# Working with the CHiME-9 ECHI Data and Repository

This notebook is designed to show you show to interact with the data and tools provided as part of the CHiME-9 ECHI Challenge. This script can either:
* Be used as part of the CHiME-9 ECHI repo (i.e. from `CHiME9-ECHI/Quickstart.ipynb`)
* As a standalone script which will clone the CHiME-9 ECHI repo into the current working directory (better for using with Google Colab)

## Setting up your environment

This will install a subset of the dependencies required for the full CHiME-9 ECHI package, and add the required modules to your path.
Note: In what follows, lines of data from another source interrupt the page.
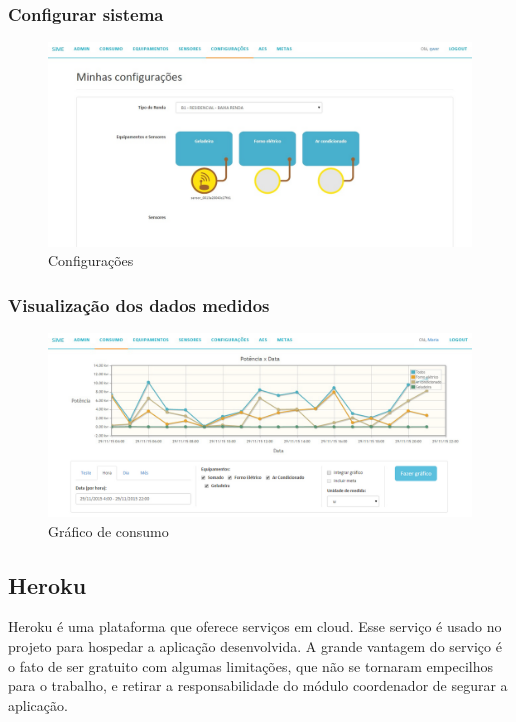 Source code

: \subsubsection{Configurar sistema}
\begin{figure}[H]
\centering
\includegraphics[width=1\textwidth]{figuras/configuracoes.jpg}
\caption{\label{fig:telas-config} Configurações}
\end{figure}


\subsubsection{Visualização dos dados medidos}
\begin{figure}[H]
\centering
\includegraphics[width=1\textwidth]{figuras/consumo.jpg}
\caption{\label{fig:telas-grafico} Gráfico de consumo}
\end{figure}


\subsection{Heroku}

Heroku é uma plataforma que oferece serviços em cloud. Esse serviço é usado no projeto para hospedar a aplicação desenvolvida. A grande vantagem do serviço  é o fato de ser gratuito com algumas limitações, que não se tornaram empecilhos para o trabalho, e retirar a responsabilidade do módulo coordenador de segurar a aplicação.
If this notebook is being used on Google Colab/has been downloaded on its own, the `CHiME9-ECHI` repository will be cloned into the curent working directory.

In [None]:
# Install the packages

import importlib.util

packages = {
    "pystoi": "pystoi",
    "soundfile": "soundfile",
    "soxr": "soxr",
    "torch": "torch",
    "ipywidgets": "ipywidgets",
    "pysepm": "https://github.com/schmiph2/pysepm/archive/master.zip",
    "gdown": "gdown",
}
failures = []

for imp_name, pkg in packages.items():
    %pip install {pkg}

    if importlib.util.find_spec(imp_name) is None:
        failures.append(imp_name)

if failures:
    print(f"❌ Failed to import: {', '.join(failures)}")

else:
    from IPython.display import clear_output

    clear_output()
    print("✅ All packages installed")

In [None]:
# Clone the public repo and add to path

import os
import sys
from pathlib import Path

cwd = Path.cwd()
if cwd.stem == "CHiME9-ECHI":
    # Using this script as part of the main repository, locally on Jupyter
    sys.path.append("src")
    repo_root = Path(".")
else:
    # Using as a standalone script
    if "CHiME9-ECHI" not in os.listdir(cwd):
        !git clone https://github.com/CHiME9-ECHI/CHiME9-ECHI.git
    if str(cwd / "CHiME9-ECHI") not in sys.path:
        print("Adding CHiME9-ECHI to sys.path")
        sys.path.append(str(cwd / "CHiME9-ECHI/src"))
    repo_root = cwd / Path("CHiME9-ECHI")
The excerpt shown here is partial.